Generally speaking, how much activity will bees exhibit during the winter? What I mean is with warm temperatures will bees build comb or any hive building activities especially if fed sugar cake all winter? Or is what you have now going to be all there is till spring no matter what you do? Just curious. Thanks, John


----------



## Mr.Beeman (May 19, 2012)

Bees are done for this year. They will cluster like a swarm this winter and feed. The queen will start to lay again in Jan. from what I gather.


----------



## psfred (Jul 16, 2011)

The bees will cluster any time the temp in the hive is less than 45F or so, and mostly just hang around when its warmer. They will not build any comb to speak of and will raise minimal brood until the days start getting longer.

They will fly on warm days after it gets above about 50 in the hive for cleansing flights and to collect water, but since there is no nectar around here, won't bring any nectar or pollen back until the willows and maples bloom in Feb.

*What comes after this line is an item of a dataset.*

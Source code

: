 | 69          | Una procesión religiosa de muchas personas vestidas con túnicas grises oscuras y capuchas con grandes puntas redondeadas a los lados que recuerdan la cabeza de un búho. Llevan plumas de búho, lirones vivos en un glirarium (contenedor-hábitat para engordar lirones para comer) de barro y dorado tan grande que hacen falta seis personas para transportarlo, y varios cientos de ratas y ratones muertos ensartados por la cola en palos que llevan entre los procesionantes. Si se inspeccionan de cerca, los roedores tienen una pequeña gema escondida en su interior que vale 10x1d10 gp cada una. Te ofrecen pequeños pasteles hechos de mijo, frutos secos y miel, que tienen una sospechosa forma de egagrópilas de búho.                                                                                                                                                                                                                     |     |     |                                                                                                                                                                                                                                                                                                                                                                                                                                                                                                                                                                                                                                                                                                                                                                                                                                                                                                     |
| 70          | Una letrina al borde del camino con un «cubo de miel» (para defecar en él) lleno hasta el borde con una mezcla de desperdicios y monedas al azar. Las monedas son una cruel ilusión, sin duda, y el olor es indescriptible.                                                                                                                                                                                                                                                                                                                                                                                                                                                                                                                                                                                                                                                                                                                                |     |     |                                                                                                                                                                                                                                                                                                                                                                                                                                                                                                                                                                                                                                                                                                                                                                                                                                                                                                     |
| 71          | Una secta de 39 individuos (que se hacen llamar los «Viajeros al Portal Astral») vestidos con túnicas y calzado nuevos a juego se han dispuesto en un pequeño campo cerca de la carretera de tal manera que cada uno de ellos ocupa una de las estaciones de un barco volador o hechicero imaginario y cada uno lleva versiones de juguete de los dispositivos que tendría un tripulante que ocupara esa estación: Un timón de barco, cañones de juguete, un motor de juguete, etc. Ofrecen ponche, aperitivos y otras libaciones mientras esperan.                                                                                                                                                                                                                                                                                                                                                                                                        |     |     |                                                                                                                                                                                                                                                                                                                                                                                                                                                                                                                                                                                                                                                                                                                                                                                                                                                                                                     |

Doesn't matter if you feed them, they know it's winter. If they have adequate stores, sugar blocks or anything else is waste effort on your part, they will pretty much ignore it until it warms up in the spring, at which point they typically are collecting things outside.

Different story if they are short on stores, they will starve without help.

Peter


----------



## johns bees (Jan 25, 2009)

Today my girls where collecting pollen from the dandelions in my back it was barely 55 degrees wet and raining off and on.


----------